═══ Data section ═══

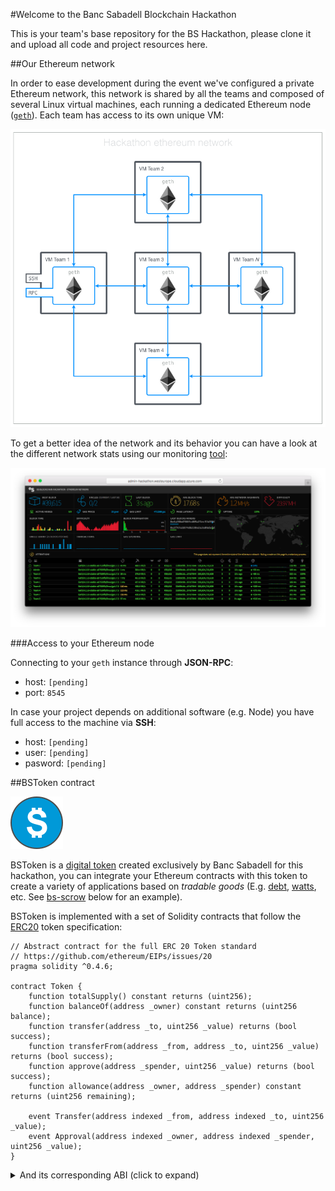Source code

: #Welcome to the Banc Sabadell Blockchain Hackathon

This is your team's base repository for the BS Hackathon, please clone it and upload all code and project resources here.

##Our Ethereum network

In order to ease development during the event we've configured a private Ethereum network, this network is shared by all the teams and composed of several Linux virtual machines, each running a dedicated Ethereum node ([`geth`](https://github.com/ethereum/go-ethereum/wiki/geth)). Each team has access to its own unique VM:

![Network](images/network.png)

To get a better idea of the network and its behavior you can have a look at the different network stats using our monitoring [tool](http://admin-hackathon.westeurope.cloudapp.azure.com:3000/):

![Network](images/monitor.png)

###Access to your Ethereum node

Connecting to your `geth` instance through **JSON-RPC**:

* host: `[pending]`
* port: `8545`

In case your project depends on additional software (e.g. Node) you have full access to the machine via **SSH**:

* host: `[pending]`
* user: `[pending]`
* pasword: `[pending]`

##BSToken contract

![BSToken](images/bstoken.png)

BSToken is a [digital token](https://www.ethereum.org/token) created exclusively by Banc Sabadell for this hackathon, you can integrate your Ethereum contracts with this token to create a variety of applications based on _tradable goods_ (E.g. [debt](https://forum.ethereum.org/discussion/2989/decentralized-system-for-securitizing-collateral-debt-obligations-using-the-ethereum-blockchain), [watts](http://www.coindesk.com/ethereum-used-first-paid-energy-trade-using-blockchain-technology/), etc. See [bs-scrow](https://github.com/BancoSabadell/bs-escrow) below for an example).

BSToken is implemented with a set of Solidity contracts that follow the [ERC20](https://github.com/ethereum/EIPs/issues/20) token specification:

```
// Abstract contract for the full ERC 20 Token standard
// https://github.com/ethereum/EIPs/issues/20
pragma solidity ^0.4.6;

contract Token {
    function totalSupply() constant returns (uint256);
    function balanceOf(address _owner) constant returns (uint256 balance);
    function transfer(address _to, uint256 _value) returns (bool success);
    function transferFrom(address _from, address _to, uint256 _value) returns (bool success);
    function approve(address _spender, uint256 _value) returns (bool success);
    function allowance(address _owner, address _spender) constant returns (uint256 remaining);

    event Transfer(address indexed _from, address indexed _to, uint256 _value);
    event Approval(address indexed _owner, address indexed _spender, uint256 _value);
}
```

<details>
<summary>And its corresponding ABI (click to expand)</summary>
```javascript
[
	{
		"constant": false,
		"inputs": [
			{
				"name": "spender",
				"type": "address"
			},
			{
				"name": "value",
				"type": "uint256"
			}
		],
		"name": "approve",
		"outputs": [
			{
				"name": "success",
				"type": "bool"
			}
		],
		"payable": false,
		"type": "function"
	},
	{
		"constant": false,
		"inputs": [

		],
		"name": "startEmergency",
		"outputs": [

		],
		"payable": false,
		"type": "function"
	},
	{
		"constant": true,
		"inputs": [

		],
		"name": "totalSupply",
		"outputs": [
			{
				"name": "",
				"type": "uint256"
			}
		],
		"payable": false,
		"type": "function"
	},
	{
		"constant": false,
		"inputs": [
			{
				"name": "from",
				"type": "address"
			},
			{
				"name": "to",
				"type": "address"
			},
			{
				"name": "value",
				"type": "uint256"
			}
		],
		"name": "transferFrom",
		"outputs": [
			{
				"name": "success",
				"type": "bool"
			}
		],
		"payable": false,
		"type": "function"
	},
	{
		"constant": true,
		"inputs": [

		],
		"name": "bsToken",
		"outputs": [
			{
				"name": "",
				"type": "address"
			}
		],
		"payable": false,
		"type": "function"
	},
	{
		"constant": true,
		"inputs": [
			{
				"name": "account",
				"type": "address"
			}
		],
		"name": "balanceOf",
		"outputs": [
			{
				"name": "",
				"type": "uint256"
			}
		],
		"payable": false,
		"type": "function"
	},
	{
		"constant": false,
		"inputs": [

		],
		"name": "stopEmergency",
		"outputs": [

		],
		"payable": false,
		"type": "function"
	},
	{
		"constant": true,
		"inputs": [

		],
		"name": "merchant",
		"outputs": [
			{
				"name": "",
				"type": "address"
			}
		],
		"payable": false,
		"type": "function"
	},
	{
		"constant": false,
		"inputs": [
			{
				"name": "to",
				"type": "address"
			},
			{
				"name": "value",
				"type": "uint256"
			}
		],
		"name": "transfer",
		"outputs": [
			{
				"name": "success",
				"type": "bool"
			}
		],
		"payable": false,
		"type": "function"
	},
	{
		"constant": true,
		"inputs": [
			{
				"name": "account",
				"type": "address"
			}
		],
		"name": "frozenAccount",
		"outputs": [
			{
				"name": "",
				"type": "bool"
			}
		],
		"payable": false,
		"type": "function"
	},
	{
		"constant": false,
		"inputs": [
			{
				"name": "spender",
				"type": "address"
			},
			{
				"name": "to",
				"type": "address"
			},
			{
				"name": "id",
				"type": "string"
			},
			{
				"name": "value",
				"type": "uint256"
			}
		],
		"name": "approveAndCall",
		"outputs": [

		],
		"payable": false,
		"type": "function"
	},
	{
		"constant": true,
		"inputs": [

		],
		"name": "emergency",
		"outputs": [
			{
				"name": "",
				"type": "bool"
			}
		],
		"payable": false,
		"type": "function"
	},
	{
		"constant": false,
		"inputs": [
			{
				"name": "version",
				"type": "address"
			}
		],
		"name": "setBSToken",
		"outputs": [

		],
		"payable": false,
		"type": "function"
	},
	{
		"constant": true,
		"inputs": [
			{
				"name": "account",
				"type": "address"
			},
			{
				"name": "spender",
				"type": "address"
			}
		],
		"name": "allowance",
		"outputs": [
			{
				"name": "",
				"type": "uint256"
			}
		],
		"payable": false,
		"type": "function"
	},
	{
		"constant": false,
		"inputs": [
			{
				"name": "target",
				"type": "address"
			},
			{
				"name": "freeze",
				"type": "bool"
			}
		],
		"name": "freezeAccount",
		"outputs": [

		],
		"payable": false,
		"type": "function"
	},
	{
		"inputs": [
			{
				"name": "theMerchant",
				"type": "address"
			},
			{
				"name": "permissionManagerAddress",
				"type": "address"
			}
		],
		"payable": false,
		"type": "constructor"
	},
	{
		"anonymous": false,
		"inputs": [
			{
				"indexed": true,
				"name": "receiver",
				"type": "address"
			},
			{
				"indexed": false,
				"name": "amount",
				"type": "uint256"
			},
			{
				"indexed": false,
				"name": "bankAccount",
				"type": "string"
			}
		],
		"name": "CashOut",
		"type": "event"
	},
	{
		"anonymous": false,
		"inputs": [
			{
				"indexed": true,
				"name": "_from",
				"type": "address"
			},
			{
				"indexed": true,
				"name": "_to",
				"type": "address"
			},
			{
				"indexed": false,
				"name": "_value",
				"type": "uint256"
			}
		],
		"name": "Transfer",
		"type": "event"
	},
	{
		"anonymous": false,
		"inputs": [
			{
				"indexed": true,
				"name": "_owner",
				"type": "address"
			},
			{
				"indexed": true,
				"name": "_spender",
				"type": "address"
			},
			{
				"indexed": false,
				"name": "_value",
				"type": "uint256"
			}
		],
		"name": "Approval",
		"type": "event"
	}
]
```
</details>

The full contract(s) source code can be found [here](https://github.com/BancoSabadell/bs-token), including an utility JavaScript library, you may consider using it, instead of using directly the contract instance. This abstraction layer provides (among other benefits) some internal checks which prevents executing transactions when they are going to be rejected, loosing that way ether for nothing.

###Contract address

The BS Token contract is deployed at address: **`0x6c8f2a135f6ed072de4503bd7c4999a1a17f824b`**

###Accounts per team (with 1000 BST and 100 ETH balances)

account | password
---	 | ---
0x6c8f2a135f6ed072de4503bd7c4999a1a17f824b | 111111
0x6c8f2a135f6ed072de4503bd7c4999a1a17f824b | 222222
0x6c8f2a135f6ed072de4503bd7c4999a1a17f824b | 333333
0x6c8f2a135f6ed072de4503bd7c4999a1a17f824b | 444444
0x6c8f2a135f6ed072de4503bd7c4999a1a17f824b | 555555

###Sample integration (Escrow contract)

* [bs-escrow: Escrow contract and JavaScript library](https://github.com/BancoSabadell/bs-escrow)
* [bs-escrow-android-sdk: Android SDK and sample App](https://github.com/BancoSabadell/bs-escrow-android-sdk)

###Add tokens to an account using a credit card (Banking API)

If you want to add more tokens to an account or plan to accept payments in exchange of tokens we provide a simple REST API to add tokens to an account using a (test) credit card.

![Redsys](images/redsys.png)

The API is located at: `http://admin-hackathon.westeurope.cloudapp.azure.com`, including de following endpoints:

**Add tokens to an account**

	GET /bs_banking/api/v1/cashIn
	
This call will return an HTML page that will inmediately redirect to the credit card payment form.

Parameters:

name | description
---	 | ---
account | Ethereum address
amount | token amount _(1 BST == 1/100 EUR)_

Example ([View in browser](http://admin-hackathon.westeurope.cloudapp.azure.com/bs_banking/api/v1/cashIn?amount=120&account=0x6c8f2a135f6ed072de4503bd7c4999a1a17f824b)):

	http://admin-hackathon.westeurope.cloudapp.azure.com/bs_banking/api/v1/cashIn?amount=120&account=0x6c8f2a135f6ed072de4503bd7c4999a1a17f824b

Test credit card:

* Number: `4548 8120 4940 0004`
* Expiry date: `12/20`
* Security code: `123`
* CIP: `123456`

##FAQ's
* **Must our project rely on the token contract?** No, we provide the token and escrow contracts as an starting point or a base for *inspiration*.

##Resources

* [contract-deployer](https://github.com/BancoSabadell/contract-deployer): An utility script to easily deploy contracts from source code.
* [gt-permission-manager](https://github.com/BancoSabadell/gt-permission-manager) A contract to manage relationships and permissions of other contracts.
* [gt-identity](https://github.com/BancoSabadell/gt-identity): An Identity contract to forward calls to other contracts. This contract allows you to have a unique identity in the Ethereum blockchain (ie. same address as msg.sender when executing other contracts) while using several addresses from different devices.
* [gt-attributes](https://github.com/BancoSabadell/gt-attributes): A contract to attach attributes to identities and validate them.
* Ethereum JavaScript [Library](https://github.com/ethereum/web3.js/) and [documentation](https://github.com/ethereum/wiki/wiki/JavaScript-API)
* [Solidity](http://solidity.readthedocs.io/en/develop/) Language Documentation
* [ERC20: Token standard](https://github.com/ethereum/EIPs/issues/20)

##Contact

Need help? Contact us at: [innodev@bancsabadell.com](mailto:innodev@bancsabadell.com)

═══

# [Brief]
"##Our Ethereum network" marks the last line to keep. Retype every line from the start of the entries through that one, exactly, and drop the pictures.

# [Result of the task]
Source code

: #Welcome to the Banc Sabadell Blockchain Hackathon

This is your team's base repository for the BS Hackathon, please clone it and upload all code and project resources here.

##Our Ethereum network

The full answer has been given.